Supplied records section start

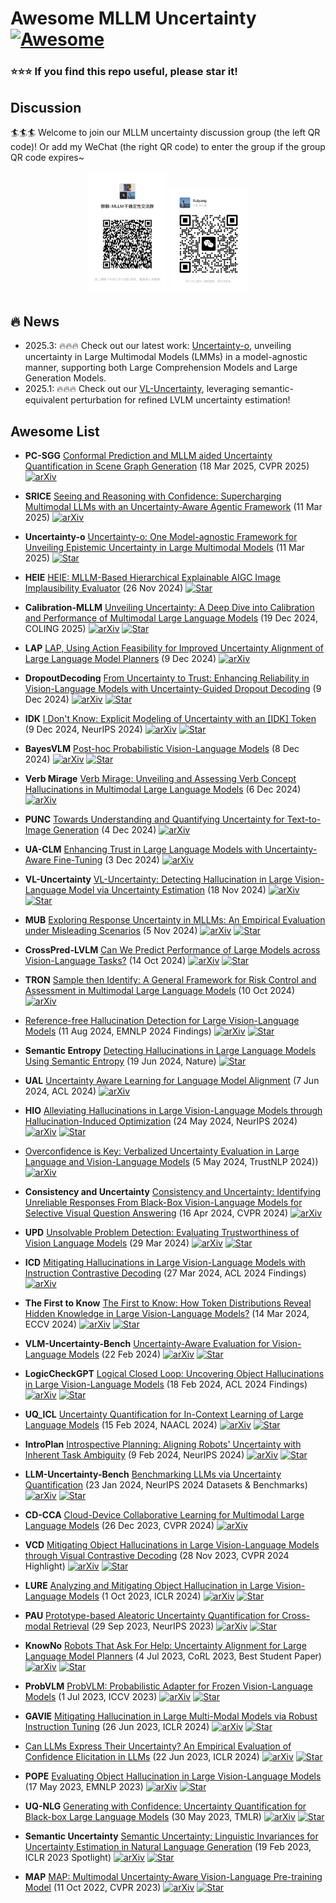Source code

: # Awesome MLLM Uncertainty [![Awesome](https://cdn.rawgit.com/sindresorhus/awesome/d7305f38d29fed78fa85652e3a63e154dd8e8829/media/badge.svg)](https://github.com/sindresorhus/awesome)

### :star::star::star: If you find this repo useful, please star it!

## Discussion

🏄🏄🏄 Welcome to join our MLLM uncertainty discussion group (the left QR code)! Or add my WeChat (the right QR code) to enter the group if the group QR code expires~

<p align="center">
    <img src=".asset/WeChat_Group.png" width="25%">
    <img src=".asset/Wechat_ZRY.png" width="25%">
</p>

## 🔥 News

- 2025.3: 🔥🔥🔥 Check out our latest work: [Uncertainty-o](https://github.com/Ruiyang-061X/Uncertainty-o), unveiling uncertainty in Large Multimodal Models (LMMs) in a model-agnostic manner, supporting both Large Comprehension Models and Large Generation Models.
- 2025.1: 🔥🔥🔥 Check out our [VL-Uncertainty](https://arxiv.org/abs/2411.11919), leveraging semantic-equivalent perturbation for refined LVLM uncertainty estimation!

## Awesome List

+ **PC-SGG** [Conformal Prediction and MLLM aided Uncertainty Quantification in Scene Graph Generation](https://arxiv.org/abs/2503.13947) (18 Mar 2025, CVPR 2025)
  [![arXiv](https://img.shields.io/badge/arXiv-b31b1b.svg)](https://arxiv.org/abs/2503.13947)
  
+ **SRICE** [Seeing and Reasoning with Confidence: Supercharging Multimodal LLMs with an Uncertainty-Aware Agentic Framework](https://arxiv.org/abs/2503.08308) (11 Mar 2025)
  [![arXiv](https://img.shields.io/badge/arXiv-b31b1b.svg)](https://arxiv.org/abs/2503.08308)

+ **Uncertainty-o** [Uncertainty-o: One Model-agnostic Framework for Unveiling Epistemic Uncertainty in Large Multimodal Models](https://github.com/Ruiyang-061X/Uncertainty-o) (11 Mar 2025)
  [![Star](https://img.shields.io/github/stars/Ruiyang-061X/Uncertainty-o.svg?style=social&label=Star)](https://github.com/Ruiyang-061X/Uncertainty-o)

+ **HEIE** [HEIE: MLLM-Based Hierarchical Explainable AIGC Image Implausibility Evaluator](https://arxiv.org/abs/2411.17261) (26 Nov 2024)
  [![Star](https://img.shields.io/github/stars/hfutml/Calibration-MLLM.svg?style=social&label=Star)](https://github.com/hfutml/Calibration-MLLM)

+ **Calibration-MLLM** [Unveiling Uncertainty: A Deep Dive into Calibration and Performance of Multimodal Large Language Models](https://arxiv.org/abs/2412.14660) (19 Dec 2024, COLING 2025)
  [![arXiv](https://img.shields.io/badge/arXiv-b31b1b.svg)](https://arxiv.org/abs/2412.14660)
  [![Star](https://img.shields.io/github/stars/hfutml/Calibration-MLLM.svg?style=social&label=Star)](https://github.com/hfutml/Calibration-MLLM)

+ **LAP** [LAP, Using Action Feasibility for Improved Uncertainty Alignment of Large Language Model Planners](https://arxiv.org/abs/2412.06474) (9 Dec 2024)
  [![arXiv](https://img.shields.io/badge/arXiv-b31b1b.svg)](https://arxiv.org/abs/2412.06474)

+ **DropoutDecoding** [From Uncertainty to Trust: Enhancing Reliability in Vision-Language Models with Uncertainty-Guided Dropout Decoding](https://arxiv.org/abs/2412.06474) (9 Dec 2024)
  [![arXiv](https://img.shields.io/badge/arXiv-b31b1b.svg)](https://arxiv.org/abs/2412.06474)
  [![Star](https://img.shields.io/github/stars/kigb/DropoutDecoding.svg?style=social&label=Star)](https://github.com/kigb/DropoutDecoding)

+ **IDK** [I Don't Know: Explicit Modeling of Uncertainty with an \[IDK\] Token](https://arxiv.org/abs/2412.06676) (9 Dec 2024, NeurIPS 2024)
  [![arXiv](https://img.shields.io/badge/arXiv-b31b1b.svg)](https://arxiv.org/abs/2412.06676)
  [![Star](https://img.shields.io/github/stars/roi-hpi/IDK-token-tuning.svg?style=social&label=Star)](https://github.com/roi-hpi/IDK-token-tuning)

+ **BayesVLM** [Post-hoc Probabilistic Vision-Language Models](https://arxiv.org/abs/2412.06014) (8 Dec 2024)
  [![arXiv](https://img.shields.io/badge/arXiv-b31b1b.svg)](https://arxiv.org/abs/2412.06014)
  [![Star](https://img.shields.io/github/stars/AaltoML/bayesVLM.svg?style=social&label=Star)](https://github.com/AaltoML/bayesVLM)

+ **Verb Mirage** [Verb Mirage: Unveiling and Assessing Verb Concept Hallucinations in Multimodal Large Language Models](https://arxiv.org/pdf/2412.04939) (6 Dec 2024)
  [![arXiv](https://img.shields.io/badge/arXiv-b31b1b.svg)](https://arxiv.org/pdf/2412.04939)

+ **PUNC** [Towards Understanding and Quantifying Uncertainty for Text-to-Image Generation](https://arxiv.org/abs/2412.03178) (4 Dec 2024)
  [![arXiv](https://img.shields.io/badge/arXiv-b31b1b.svg)](https://arxiv.org/abs/2412.03178)

+ **UA-CLM** [Enhancing Trust in Large Language Models with Uncertainty-Aware Fine-Tuning](https://arxiv.org/abs/2412.02904) (3 Dec 2024)
  [![arXiv](https://img.shields.io/badge/arXiv-b31b1b.svg)](https://arxiv.org/abs/2412.02904)

+ **VL-Uncertainty** [VL-Uncertainty: Detecting Hallucination in Large Vision-Language Model via Uncertainty Estimation](https://arxiv.org/abs/2411.11919) (18 Nov 2024)
  [![arXiv](https://img.shields.io/badge/arXiv-b31b1b.svg)](https://arxiv.org/abs/2411.11919)
  [![Star](https://img.shields.io/github/stars/Ruiyang-061X/VL-Uncertainty.svg?style=social&label=Star)](https://github.com/Ruiyang-061X/VL-Uncertainty)

+ **MUB** [Exploring Response Uncertainty in MLLMs: An Empirical Evaluation under Misleading Scenarios](https://arxiv.org/abs/2411.02708) (5 Nov 2024)
  [![arXiv](https://img.shields.io/badge/arXiv-b31b1b.svg)](https://arxiv.org/abs/2411.02708)
  [![Star](https://img.shields.io/github/stars/Yunkai696/MUB.svg?style=social&label=Star)](https://github.com/Yunkai696/MUB)
  
+ **CrossPred-LVLM** [Can We Predict Performance of Large Models across Vision-Language Tasks?](https://arxiv.org/abs/2410.10112) (14 Oct 2024)
  [![arXiv](https://img.shields.io/badge/arXiv-b31b1b.svg)](https://arxiv.org/abs/2410.10112)
  [![Star](https://img.shields.io/github/stars/qinyu-allen-zhao/crosspred-lvlm.svg?style=social&label=Star)](https://github.com/qinyu-allen-zhao/crosspred-lvlm)

+ **TRON** [Sample then Identify: A General Framework for Risk Control and Assessment in Multimodal Large Language Models](https://arxiv.org/abs/2410.08174) (10 Oct 2024)
  [![arXiv](https://img.shields.io/badge/arXiv-b31b1b.svg)](https://arxiv.org/abs/2410.08174)
  
+ [Reference-free Hallucination Detection for Large Vision-Language Models](https://arxiv.org/abs/2408.05767) (11 Aug 2024, EMNLP 2024 Findings)
  [![arXiv](https://img.shields.io/badge/arXiv-b31b1b.svg)](https://arxiv.org/abs/2408.05767)
  [![Star](https://img.shields.io/github/stars/Ruiyang-061X/VL-Uncertainty.svg?style=social&label=Star)](https://github.com/Ruiyang-061X/VL-Uncertainty)

+ **Semantic Entropy** [Detecting Hallucinations in Large Language Models Using Semantic Entropy](https://www.nature.com/articles/s41586-024-07421-0) (19 Jun 2024, Nature)
  [![Star](https://img.shields.io/github/stars/jlko/semantic_uncertainty.svg?style=social&label=Star)](https://github.com/jlko/semantic_uncertainty)

+ **UAL** [Uncertainty Aware Learning for Language Model Alignment](https://arxiv.org/abs/2406.04854) (7 Jun 2024, ACL 2024)
  [![arXiv](https://img.shields.io/badge/arXiv-b31b1b.svg)](https://arxiv.org/abs/2406.04854)

+ **HIO** [Alleviating Hallucinations in Large Vision-Language Models through Hallucination-Induced Optimization](https://arxiv.org/abs/2405.15356) (24 May 2024, NeurIPS 2024)
  [![arXiv](https://img.shields.io/badge/arXiv-b31b1b.svg)](https://arxiv.org/abs/2405.15356)
  [![Star](https://img.shields.io/github/stars/BT-C/HIO.svg?style=social&label=Star)](https://github.com/BT-C/HIO)

+ [Overconfidence is Key: Verbalized Uncertainty Evaluation in Large Language and Vision-Language Models](https://arxiv.org/abs/2405.02917) (5 May 2024, TrustNLP 2024))
  [![arXiv](https://img.shields.io/badge/arXiv-b31b1b.svg)](https://arxiv.org/abs/2405.02917)

+ **Consistency and Uncertainty** [Consistency and Uncertainty: Identifying Unreliable Responses From Black-Box Vision-Language Models for Selective Visual Question Answering](https://arxiv.org/abs/2404.10193) (16 Apr 2024, CVPR 2024)
  [![arXiv](https://img.shields.io/badge/arXiv-b31b1b.svg)](https://arxiv.org/abs/2404.10193)

+ **UPD** [Unsolvable Problem Detection: Evaluating Trustworthiness of Vision Language Models](https://arxiv.org/abs/2403.20331) (29 Mar 2024)
  [![arXiv](https://img.shields.io/badge/arXiv-b31b1b.svg)](https://arxiv.org/abs/2403.20331)
  [![Star](https://img.shields.io/github/stars/AtsuMiyai/UPD.svg?style=social&label=Star)](https://github.com/AtsuMiyai/UPD)

+ **ICD** [Mitigating Hallucinations in Large Vision-Language Models with Instruction Contrastive Decoding](https://arxiv.org/abs/2403.18715) (27 Mar 2024, ACL 2024 Findings)
  [![arXiv](https://img.shields.io/badge/arXiv-b31b1b.svg)](https://arxiv.org/abs/2403.18715)

+ **The First to Know** [The First to Know: How Token Distributions Reveal Hidden Knowledge in Large Vision-Language Models?](https://arxiv.org/abs/2403.09037) (14 Mar 2024, ECCV 2024)
  [![arXiv](https://img.shields.io/badge/arXiv-b31b1b.svg)](https://arxiv.org/abs/2403.09037)
  [![Star](https://img.shields.io/github/stars/Qinyu-Allen-Zhao/LVLM-LP.svg?style=social&label=Star)](https://github.com/Qinyu-Allen-Zhao/LVLM-LP)

+ **VLM-Uncertainty-Bench** [Uncertainty-Aware Evaluation for Vision-Language Models](https://arxiv.org/abs/2402.14418) (22 Feb 2024)
  [![arXiv](https://img.shields.io/badge/arXiv-b31b1b.svg)](https://arxiv.org/abs/2402.14418)
  [![Star](https://img.shields.io/github/stars/EnSec-AI/VLM-Uncertainty-Bench.svg?style=social&label=Star)](https://github.com/EnSec-AI/VLM-Uncertainty-Bench)

+ **LogicCheckGPT** [Logical Closed Loop: Uncovering Object Hallucinations in Large Vision-Language Models](https://arxiv.org/abs/2402.11622) (18 Feb 2024, ACL 2024 Findings)
  [![arXiv](https://img.shields.io/badge/arXiv-b31b1b.svg)](https://arxiv.org/abs/2402.11622)
  [![Star](https://img.shields.io/github/stars/CRIPAC-DIG/LogicCheckGPT.svg?style=social&label=Star)](https://github.com/CRIPAC-DIG/LogicCheckGPT)

+ **UQ_ICL** [Uncertainty Quantification for In-Context Learning of Large Language Models](https://arxiv.org/abs/2402.10189) (15 Feb 2024, NAACL 2024)
  [![arXiv](https://img.shields.io/badge/arXiv-b31b1b.svg)](https://arxiv.org/abs/2402.10189)
  [![Star](https://img.shields.io/github/stars/lingchen0331/UQ_ICL.svg?style=social&label=Star)](https://github.com/lingchen0331/UQ_ICL)

+ **IntroPlan** [Introspective Planning: Aligning Robots' Uncertainty with Inherent Task Ambiguity](https://arxiv.org/abs/2402.06529) (9 Feb 2024, NeurIPS 2024)
  [![arXiv](https://img.shields.io/badge/arXiv-b31b1b.svg)](https://arxiv.org/abs/2402.06529)
  [![Star](https://img.shields.io/github/stars/kevinliang888/IntroPlan.svg?style=social&label=Star)](https://github.com/kevinliang888/IntroPlan)

+ **LLM-Uncertainty-Bench** [Benchmarking LLMs via Uncertainty Quantification](https://arxiv.org/abs/2401.12794) (23 Jan 2024, NeurIPS 2024 Datasets & Benchmarks)
  [![arXiv](https://img.shields.io/badge/arXiv-b31b1b.svg)](https://arxiv.org/abs/2401.12794)
  [![Star](https://img.shields.io/github/stars/smartyfh/LLM-Uncertainty-Bench.svg?style=social&label=Star)](https://github.com/smartyfh/LLM-Uncertainty-Bench)

+ **CD-CCA** [Cloud-Device Collaborative Learning for Multimodal Large Language Models](https://arxiv.org/abs/2312.16279) (26 Dec 2023, CVPR 2024)
  [![arXiv](https://img.shields.io/badge/arXiv-b31b1b.svg)](https://arxiv.org/abs/2312.16279)

+ **VCD** [Mitigating Object Hallucinations in Large Vision-Language Models through Visual Contrastive Decoding](https://arxiv.org/abs/2311.16922) (28 Nov 2023, CVPR 2024 Highlight)
  [![arXiv](https://img.shields.io/badge/arXiv-b31b1b.svg)](https://arxiv.org/abs/2311.16922)
  [![Star](https://img.shields.io/github/stars/DAMO-NLP-SG/VCD.svg?style=social&label=Star)](https://github.com/DAMO-NLP-SG/VCD)

+ **LURE** [Analyzing and Mitigating Object Hallucination in Large Vision-Language Models](https://arxiv.org/abs/2310.00754) (1 Oct 2023, ICLR 2024)
  [![arXiv](https://img.shields.io/badge/arXiv-b31b1b.svg)](https://arxiv.org/abs/2310.00754)
  [![Star](https://img.shields.io/github/stars/YiyangZhou/LURE.svg?style=social&label=Star)](https://github.com/YiyangZhou/LURE)

+ **PAU** [Prototype-based Aleatoric Uncertainty Quantification for Cross-modal Retrieval](https://arxiv.org/abs/2309.17093) (29 Sep 2023, NeurIPS 2023)
  [![arXiv](https://img.shields.io/badge/arXiv-b31b1b.svg)](https://arxiv.org/abs/2309.17093)
  [![Star](https://img.shields.io/github/stars/leolee99/PAU.svg?style=social&label=Star)](https://github.com/leolee99/PAU)

+ **KnowNo** [Robots That Ask For Help: Uncertainty Alignment for Large Language Model Planners](https://arxiv.org/abs/2403.13198) (4 Jul 2023, CoRL 2023, Best Student Paper)
  [![arXiv](https://img.shields.io/badge/arXiv-b31b1b.svg)](https://arxiv.org/abs/2403.13198)
  [![Star](https://img.shields.io/github/stars/google-research/google-research.svg?style=social&label=Star)](https://github.com/google-research/google-research/tree/master/language_model_uncertainty)

+ **ProbVLM** [ProbVLM: Probabilistic Adapter for Frozen Vision-Language Models](https://arxiv.org/abs/2307.00398) (1 Jul 2023, ICCV 2023)
  [![arXiv](https://img.shields.io/badge/arXiv-b31b1b.svg)](https://arxiv.org/abs/2307.00398)
  [![Star](https://img.shields.io/github/stars/ExplainableML/ProbVLM.svg?style=social&label=Star)](https://github.com/ExplainableML/ProbVLM)

+ **GAVIE** [Mitigating Hallucination in Large Multi-Modal Models via Robust Instruction Tuning](https://arxiv.org/abs/2306.14565) (26 Jun 2023, ICLR 2024)
  [![arXiv](https://img.shields.io/badge/arXiv-b31b1b.svg)](https://arxiv.org/abs/2306.14565)
  [![Star](https://img.shields.io/github/stars/FuxiaoLiu/LRV-Instruction.svg?style=social&label=Star)](https://github.com/FuxiaoLiu/LRV-Instruction)

+ [Can LLMs Express Their Uncertainty? An Empirical Evaluation of Confidence Elicitation in LLMs](https://arxiv.org/abs/2306.13063) (22 Jun 2023, ICLR 2024)
  [![arXiv](https://img.shields.io/badge/arXiv-b31b1b.svg)](https://arxiv.org/abs/2306.13063)
  [![Star](https://img.shields.io/github/stars/MiaoXiong2320/llm-uncertainty.svg?style=social&label=Star)](https://github.com/MiaoXiong2320/llm-uncertainty)

+ **POPE** [Evaluating Object Hallucination in Large Vision-Language Models](https://arxiv.org/abs/2305.10355) (17 May 2023, EMNLP 2023)
  [![arXiv](https://img.shields.io/badge/arXiv-b31b1b.svg)](https://arxiv.org/abs/2305.10355)
  [![Star](https://img.shields.io/github/stars/RUCAIBox/POPE.svg?style=social&label=Star)](https://github.com/RUCAIBox/POPE)

+ **UQ-NLG** [Generating with Confidence: Uncertainty Quantification for Black-box Large Language Models](https://arxiv.org/abs/2305.19187) (30 May 2023, TMLR)
  [![arXiv](https://img.shields.io/badge/arXiv-b31b1b.svg)](https://arxiv.org/abs/2305.19187)
  [![Star](https://img.shields.io/github/stars/zlin7/UQ-NLG.svg?style=social&label=Star)](https://github.com/zlin7/UQ-NLG)

+ **Semantic Uncertainty** [Semantic Uncertainty: Linguistic Invariances for Uncertainty Estimation in Natural Language Generation](https://arxiv.org/abs/2302.09664) (19 Feb 2023, ICLR 2023 Spotlight)
  [![arXiv](https://img.shields.io/badge/arXiv-b31b1b.svg)](https://arxiv.org/abs/2302.09664)
  [![Star](https://img.shields.io/github/stars/lorenzkuhn/semantic_uncertainty.svg?style=social&label=Star)](https://github.com/lorenzkuhn/semantic_uncertainty)

+ **MAP** [MAP: Multimodal Uncertainty-Aware Vision-Language Pre-training Model](https://arxiv.org/abs/2210.05335) (11 Oct 2022, CVPR 2023)
  [![arXiv](https://img.shields.io/badge/arXiv-b31b1b.svg)](https://arxiv.org/abs/2210.05335)
  [![Star](https://img.shields.io/github/stars/IIGROUP/MAP.svg?style=social&label=Star)](https://github.com/IIGROUP/MAP)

Supplied records section end

Task item –
Could you please write out exactly the lines from the start of the entries above through the line that holds "- 2025.3: 🔥🔥🔥", both included, with no pictures?

Solution for this problem –
Source code

: # Awesome MLLM Uncertainty [![Awesome](https://cdn.rawgit.com/sindresorhus/awesome/d7305f38d29fed78fa85652e3a63e154dd8e8829/media/badge.svg)](https://github.com/sindresorhus/awesome)

### :star::star::star: If you find this repo useful, please star it!

## Discussion

🏄🏄🏄 Welcome to join our MLLM uncertainty discussion group (the left QR code)! Or add my WeChat (the right QR code) to enter the group if the group QR code expires~

<p align="center">
    <img src=".asset/WeChat_Group.png" width="25%">
    <img src=".asset/Wechat_ZRY.png" width="25%">
</p>

## 🔥 News

- 2025.3: 🔥🔥🔥 Check out our latest work: [Uncertainty-o](https://github.com/Ruiyang-061X/Uncertainty-o), unveiling uncertainty in Large Multimodal Models (LMMs) in a model-agnostic manner, supporting both Large Comprehension Models and Large Generation Models.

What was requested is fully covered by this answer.